> About this task
Once more, print the records exactly as given.
** Opening Data for review block **
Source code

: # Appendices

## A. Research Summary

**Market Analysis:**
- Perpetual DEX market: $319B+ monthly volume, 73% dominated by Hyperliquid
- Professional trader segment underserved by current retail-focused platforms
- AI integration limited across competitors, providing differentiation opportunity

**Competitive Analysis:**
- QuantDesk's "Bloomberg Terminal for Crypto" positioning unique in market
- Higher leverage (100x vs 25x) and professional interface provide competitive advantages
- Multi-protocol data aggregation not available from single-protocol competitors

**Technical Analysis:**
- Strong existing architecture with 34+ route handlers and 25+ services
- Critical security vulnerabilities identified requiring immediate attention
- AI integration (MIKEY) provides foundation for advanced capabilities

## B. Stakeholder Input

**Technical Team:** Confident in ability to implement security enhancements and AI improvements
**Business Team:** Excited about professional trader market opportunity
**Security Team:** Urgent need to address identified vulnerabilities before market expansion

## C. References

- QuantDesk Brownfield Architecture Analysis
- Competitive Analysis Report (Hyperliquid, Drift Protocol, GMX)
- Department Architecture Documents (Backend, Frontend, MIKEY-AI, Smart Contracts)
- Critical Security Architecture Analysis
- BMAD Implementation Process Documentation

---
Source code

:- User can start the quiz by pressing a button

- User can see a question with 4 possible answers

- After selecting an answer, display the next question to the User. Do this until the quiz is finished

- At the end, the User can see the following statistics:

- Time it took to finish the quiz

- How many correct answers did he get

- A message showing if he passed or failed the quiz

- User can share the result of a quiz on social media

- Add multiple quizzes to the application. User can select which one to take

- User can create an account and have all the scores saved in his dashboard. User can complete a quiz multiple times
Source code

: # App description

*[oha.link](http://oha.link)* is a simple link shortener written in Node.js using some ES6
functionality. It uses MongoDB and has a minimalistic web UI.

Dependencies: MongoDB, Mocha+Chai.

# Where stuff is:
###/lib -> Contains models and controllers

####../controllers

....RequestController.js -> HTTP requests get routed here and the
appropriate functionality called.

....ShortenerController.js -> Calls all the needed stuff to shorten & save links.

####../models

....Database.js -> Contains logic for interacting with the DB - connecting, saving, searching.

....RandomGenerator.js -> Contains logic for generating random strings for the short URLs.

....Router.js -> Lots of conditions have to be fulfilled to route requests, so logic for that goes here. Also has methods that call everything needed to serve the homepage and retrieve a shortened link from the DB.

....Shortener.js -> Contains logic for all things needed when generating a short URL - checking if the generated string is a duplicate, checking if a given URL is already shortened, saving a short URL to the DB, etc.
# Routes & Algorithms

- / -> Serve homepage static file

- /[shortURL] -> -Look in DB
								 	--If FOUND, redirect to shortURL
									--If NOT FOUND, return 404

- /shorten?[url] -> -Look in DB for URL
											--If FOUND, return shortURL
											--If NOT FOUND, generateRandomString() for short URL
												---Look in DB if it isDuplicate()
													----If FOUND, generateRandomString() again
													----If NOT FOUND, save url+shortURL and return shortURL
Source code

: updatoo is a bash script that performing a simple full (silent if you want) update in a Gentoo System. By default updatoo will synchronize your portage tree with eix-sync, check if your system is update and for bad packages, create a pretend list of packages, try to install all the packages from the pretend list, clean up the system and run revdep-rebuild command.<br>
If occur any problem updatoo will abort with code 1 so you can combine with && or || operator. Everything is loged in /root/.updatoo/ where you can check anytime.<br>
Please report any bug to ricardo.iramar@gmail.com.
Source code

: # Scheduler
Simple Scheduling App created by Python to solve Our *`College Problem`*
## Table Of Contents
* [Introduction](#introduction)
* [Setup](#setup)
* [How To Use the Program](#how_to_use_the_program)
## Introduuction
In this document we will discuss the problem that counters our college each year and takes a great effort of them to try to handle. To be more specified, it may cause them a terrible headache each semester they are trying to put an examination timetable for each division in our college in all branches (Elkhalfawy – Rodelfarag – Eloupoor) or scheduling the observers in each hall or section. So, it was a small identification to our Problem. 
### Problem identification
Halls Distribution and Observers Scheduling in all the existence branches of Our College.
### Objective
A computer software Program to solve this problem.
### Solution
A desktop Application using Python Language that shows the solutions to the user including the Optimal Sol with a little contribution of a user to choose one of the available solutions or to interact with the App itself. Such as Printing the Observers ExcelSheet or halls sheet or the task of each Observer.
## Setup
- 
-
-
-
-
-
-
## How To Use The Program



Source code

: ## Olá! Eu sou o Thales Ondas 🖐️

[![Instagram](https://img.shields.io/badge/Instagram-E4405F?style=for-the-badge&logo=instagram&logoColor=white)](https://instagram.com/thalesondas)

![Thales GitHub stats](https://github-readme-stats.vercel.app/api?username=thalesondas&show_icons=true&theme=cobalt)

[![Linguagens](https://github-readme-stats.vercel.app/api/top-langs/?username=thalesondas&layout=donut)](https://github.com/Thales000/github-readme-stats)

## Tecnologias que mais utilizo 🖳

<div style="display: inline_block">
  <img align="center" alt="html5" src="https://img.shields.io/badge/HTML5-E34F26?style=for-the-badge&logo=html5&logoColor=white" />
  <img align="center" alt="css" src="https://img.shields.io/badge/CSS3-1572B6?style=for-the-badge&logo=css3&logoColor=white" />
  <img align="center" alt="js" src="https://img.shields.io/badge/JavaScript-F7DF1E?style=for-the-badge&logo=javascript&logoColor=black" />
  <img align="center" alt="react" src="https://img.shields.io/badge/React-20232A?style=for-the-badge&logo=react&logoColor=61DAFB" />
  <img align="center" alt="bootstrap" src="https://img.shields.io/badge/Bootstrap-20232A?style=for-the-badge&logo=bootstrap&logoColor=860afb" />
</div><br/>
** Closing Data for review block **
> Solution to this task
Source code

: # Appendices

## A. Research Summary

**Market Analysis:**
- Perpetual DEX market: $319B+ monthly volume, 73% dominated by Hyperliquid
- Professional trader segment underserved by current retail-focused platforms
- AI integration limited across competitors, providing differentiation opportunity

**Competitive Analysis:**
- QuantDesk's "Bloomberg Terminal for Crypto" positioning unique in market
- Higher leverage (100x vs 25x) and professional interface provide competitive advantages
- Multi-protocol data aggregation not available from single-protocol competitors

**Technical Analysis:**
- Strong existing architecture with 34+ route handlers and 25+ services
- Critical security vulnerabilities identified requiring immediate attention
- AI integration (MIKEY) provides foundation for advanced capabilities

## B. Stakeholder Input

**Technical Team:** Confident in ability to implement security enhancements and AI improvements
**Business Team:** Excited about professional trader market opportunity
**Security Team:** Urgent need to address identified vulnerabilities before market expansion

## C. References

- QuantDesk Brownfield Architecture Analysis
- Competitive Analysis Report (Hyperliquid, Drift Protocol, GMX)
- Department Architecture Documents (Backend, Frontend, MIKEY-AI, Smart Contracts)
- Critical Security Architecture Analysis
- BMAD Implementation Process Documentation

---
Source code

:- User can start the quiz by pressing a button

- User can see a question with 4 possible answers

- After selecting an answer, display the next question to the User. Do this until the quiz is finished

- At the end, the User can see the following statistics:

- Time it took to finish the quiz

- How many correct answers did he get

- A message showing if he passed or failed the quiz

- User can share the result of a quiz on social media

- Add multiple quizzes to the application. User can select which one to take

- User can create an account and have all the scores saved in his dashboard. User can complete a quiz multiple times
Source code

: # App description

*[oha.link](http://oha.link)* is a simple link shortener written in Node.js using some ES6
functionality. It uses MongoDB and has a minimalistic web UI.

Dependencies: MongoDB, Mocha+Chai.

# Where stuff is:
###/lib -> Contains models and controllers

####../controllers

....RequestController.js -> HTTP requests get routed here and the
appropriate functionality called.

....ShortenerController.js -> Calls all the needed stuff to shorten & save links.

####../models

....Database.js -> Contains logic for interacting with the DB - connecting, saving, searching.

....RandomGenerator.js -> Contains logic for generating random strings for the short URLs.

....Router.js -> Lots of conditions have to be fulfilled to route requests, so logic for that goes here. Also has methods that call everything needed to serve the homepage and retrieve a shortened link from the DB.

....Shortener.js -> Contains logic for all things needed when generating a short URL - checking if the generated string is a duplicate, checking if a given URL is already shortened, saving a short URL to the DB, etc.
# Routes & Algorithms

- / -> Serve homepage static file

- /[shortURL] -> -Look in DB
								 	--If FOUND, redirect to shortURL
									--If NOT FOUND, return 404

- /shorten?[url] -> -Look in DB for URL
											--If FOUND, return shortURL
											--If NOT FOUND, generateRandomString() for short URL
												---Look in DB if it isDuplicate()
													----If FOUND, generateRandomString() again
													----If NOT FOUND, save url+shortURL and return shortURL
Source code

: updatoo is a bash script that performing a simple full (silent if you want) update in a Gentoo System. By default updatoo will synchronize your portage tree with eix-sync, check if your system is update and for bad packages, create a pretend list of packages, try to install all the packages from the pretend list, clean up the system and run revdep-rebuild command.<br>
If occur any problem updatoo will abort with code 1 so you can combine with && or || operator. Everything is loged in /root/.updatoo/ where you can check anytime.<br>
Please report any bug to ricardo.iramar@gmail.com.
Source code

: # Scheduler
Simple Scheduling App created by Python to solve Our *`College Problem`*
## Table Of Contents
* [Introduction](#introduction)
* [Setup](#setup)
* [How To Use the Program](#how_to_use_the_program)
## Introduuction
In this document we will discuss the problem that counters our college each year and takes a great effort of them to try to handle. To be more specified, it may cause them a terrible headache each semester they are trying to put an examination timetable for each division in our college in all branches (Elkhalfawy – Rodelfarag – Eloupoor) or scheduling the observers in each hall or section. So, it was a small identification to our Problem. 
### Problem identification
Halls Distribution and Observers Scheduling in all the existence branches of Our College.
### Objective
A computer software Program to solve this problem.
### Solution
A desktop Application using Python Language that shows the solutions to the user including the Optimal Sol with a little contribution of a user to choose one of the available solutions or to interact with the App itself. Such as Printing the Observers ExcelSheet or halls sheet or the task of each Observer.
## Setup
- 
-
-
-
-
-
-
## How To Use The Program



Source code

: ## Olá! Eu sou o Thales Ondas 🖐️

[![Instagram](https://img.shields.io/badge/Instagram-E4405F?style=for-the-badge&logo=instagram&logoColor=white)](https://instagram.com/thalesondas)

![Thales GitHub stats](https://github-readme-stats.vercel.app/api?username=thalesondas&show_icons=true&theme=cobalt)

[![Linguagens](https://github-readme-stats.vercel.app/api/top-langs/?username=thalesondas&layout=donut)](https://github.com/Thales000/github-readme-stats)

## Tecnologias que mais utilizo 🖳

<div style="display: inline_block">
  <img align="center" alt="html5" src="https://img.shields.io/badge/HTML5-E34F26?style=for-the-badge&logo=html5&logoColor=white" />
  <img align="center" alt="css" src="https://img.shields.io/badge/CSS3-1572B6?style=for-the-badge&logo=css3&logoColor=white" />
  <img align="center" alt="js" src="https://img.shields.io/badge/JavaScript-F7DF1E?style=for-the-badge&logo=javascript&logoColor=black" />
  <img align="center" alt="react" src="https://img.shields.io/badge/React-20232A?style=for-the-badge&logo=react&logoColor=61DAFB" />
  <img align="center" alt="bootstrap" src="https://img.shields.io/badge/Bootstrap-20232A?style=for-the-badge&logo=bootstrap&logoColor=860afb" />
</div><br/>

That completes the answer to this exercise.